Derrubar: a isso chama demonstrar. Tornar-se louco: a isso chama convencer. E o sangue é aos seus olhos o melhor dos argumentos.
Chama mentira e nada a uma verdade que só penetra nos ouvidos delicados. Na verdade, só acredita nos deuses que fazem muito ruído no mundo.
Cheia de truões ensurdecedores está a praça pública e o povo se vangloria de seus grandes homens. São para ele os ‘homens da hora’.
Mas o momento os oprime, e eles oprimem a ti, e te exigem um sim ou um não. Desgraçado! Queres colocar-te entre um pró e um contra?
Não invejes esses espíritos opressivos e absolutos, ó amante da verdade! Jamais a verdade se entregou nos braços dos intransigentes.
Volve ao teu asilo, longe dessa gente tumultuosa; é só na praça pública que vos assediam para arrancar-vos ‘um sim ou um não?’.
Lenta é a vida das fontes profundas; têm de esperar por muito tempo antes de saber o que caiu em sua profundidade.
Tudo quanto é grande passa longe da praça pública e do renome. Longe da praça pública e do renome viveram sempre os descobridores de valores novos.
Refugia-te, amigo, em tua solidão; vejo-te crivado por moscas venenosas. Foge para onde sopra o vento rijo.
Refugia-te em tua solidão! Viverás demasiadamente próximo dos pequenos e dos míseros. Afasta-te de sua vingança invisível! Tem para ti apenas um sentimento, o rancor.
Não levantes mais o braço contra eles! São inumeráveis, e não é teu destino ser enxota-moscas.
Inumeráveis são esses pequenos e míseros; e altivos edifícios se viram destruídos por gotas de chuva e ervas daninhas.
Tu não és pedra, mas já te fenderam muitas gotas. E muitas gotas acabarão por fender-te, e por arrebentar-te em pedaços.
Vejo-te fatigado pelas moscas venenosas, vejo-te arranhado e ensanguentado em cem pontos, e teu orgulho desdenha até de encolerizar-se.
Sangue desejariam elas de ti em sua maior inocência; suas almas anêmicas reclamam sangue, e picam com a maior inocência.

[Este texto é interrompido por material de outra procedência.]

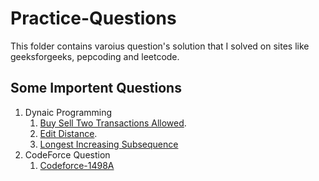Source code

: # Practice-Questions

This folder contains varoius question's solution that I solved on sites like geeksforgeeks, pepcoding and leetcode.

## Some Importent Questions 

1. Dynaic Programming 
    1. [Buy Sell Two Transactions Allowed](https://github.com/maharana0299/Practice-Questions/blob/master/DynamicProgramming/BuySellTwoTransaction.java).
    2. [Edit Distance](https://github.com/maharana0299/Practice-Questions/blob/master/DynamicProgramming/EditDistance.java).
    3. [Longest Increasing Subsequence](https://github.com/maharana0299/Practice-Questions/blob/master/DynamicProgramming/LongestIncreasingSubsequence.java)
2. CodeForce Question
    1. [Codeforce-1498A](https://github.com/maharana0299/Practice-Questions/blob/master/Codeforces/CodeForce_1498A.java)

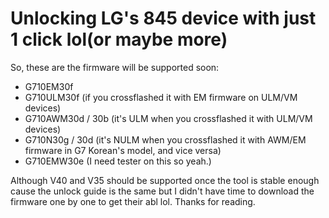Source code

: # Unlocking LG's 845 device with just 1 click lol(or maybe more)

So, these are the firmware will be supported soon:
* G710EM30f
* G710ULM30f (if you crossflashed it with EM firmware on ULM/VM devices)
* G710AWM30d / 30b (it's ULM when you crossflashed it with ULM/VM devices)
* G710N30g / 30d (it's NULM when you crossflashed it with AWM/EM firmware in G7 Korean's model, and vice versa)
* G710EMW30e (I need tester on this so yeah.)


Although V40 and V35 should be supported once the tool is stable enough cause the unlock guide is the same but I didn't have time to download the firmware one by one to get their abl lol. Thanks for reading.

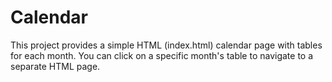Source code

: # Calendar

This project provides a simple HTML (index.html) calendar page with tables for each month. You can click on a specific month's table to navigate to a separate HTML page.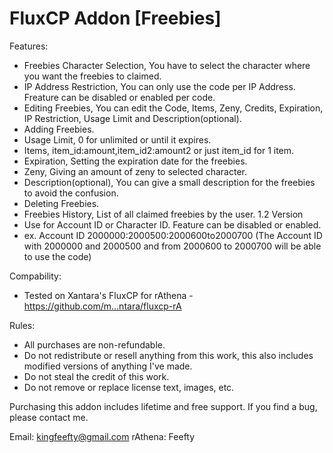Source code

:FluxCP Addon [Freebies]
=====================
Features:
- Freebies Character Selection, You have to select the character where you want the freebies to claimed.
- IP Address Restriction, You can only use the code per IP Address. Freature can be disabled or enabled per code.
- Editing Freebies, You can edit the Code, Items, Zeny, Credits, Expiration, IP Restriction, Usage Limit and Description(optional).
- Adding Freebies.
- Usage Limit, 0 for unlimited or until it expires.
- Items, item_id:amount,item_id2:amount2 or just item_id for 1 item.
- Expiration, Setting the expiration date for the freebies.
- Zeny, Giving an amount of zeny to selected character.
- Description(optional), You can give a small description for the freebies to avoid the confusion.
- Deleting Freebies.
- Freebies History, List of all claimed freebies by the user.
1.2 Version
- Use for Account ID or Character ID. Feature can be disabled or enabled.
- ex. Account ID 2000000:2000500:2000600to2000700 (The Account ID with 2000000 and 2000500 and from 2000600 to 2000700 will be able to use the code)

Compability:
- Tested on Xantara's FluxCP for rAthena - https://github.com/m...ntara/fluxcp-rA

Rules:
- All purchases are non-refundable.
- Do not redistribute or resell anything from this work, this also includes modified versions of anything I've made.
- Do not steal the credit of this work.
- Do not remove or replace license text, images, etc.

Purchasing this addon includes lifetime and free support.
If you find a bug, please contact me.

Email: kingfeefty@gmail.com
rAthena: Feefty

Mas tu que és profundo, sentes profundamente até as pequenas feridas, e antes de curar-te, corria já pela tua mão a mesma vermina venenosa.
Pareces-me demasiado altivo para matar a esses gulosos. Mas cuida que não seja o teu destino suportar toda a sua venenosa injustiça!
Também zumbem à tua volta: mesmo quando te louvam seus louvores são pura importunação. O que querem é estar próximos de tua carne e de teu sangue.
Adulam-te como se adula a um deus ou a um diabo; choramingam ante ti como diante de um deus ou de um diabo. Que importa! São aduladores e choramingas, e nada mais.
Também costumam fazer-se amáveis contigo. Mas essa foi sempre a astúcia dos covardes. Sim; os covardes são astutos!
Pensam muito em ti com alma mesquinha. Tu és sempre suspeitoso! Tudo o que dá muito que pensar se torna suspeitoso.
Castigam-te por tuas virtudes. Não te perdoam, na verdade, senão as tuas faltas.
Como tu és benévolo e justo, dizes: ‘São inocentes da pequenez de sua existência’. Mas as suas almas estreitas pensam: ‘Toda a grande existência é culpada’.
Embora sejas benévolo para com eles, consideram-se ainda desprezados por ti, e te pagam os benefícios com ações dissimuladas.
Teu orgulho sem frases sempre os desgosta, e se alvorotam toda vez que és bastante modesto para ser vaidoso.
O que reconhecemos no homem é o que nele também atiçamos. Guarda-te, pois, dos pequenos!
Em tua presença, sentem-se pequenos, e sua baixeza arde em invisível vingança contra ti.
Não notaste como costumam bruscamente emudecer quando deles te aproximas, e parece que as forças os abandonam como o fumo abandona um fogo que se apaga?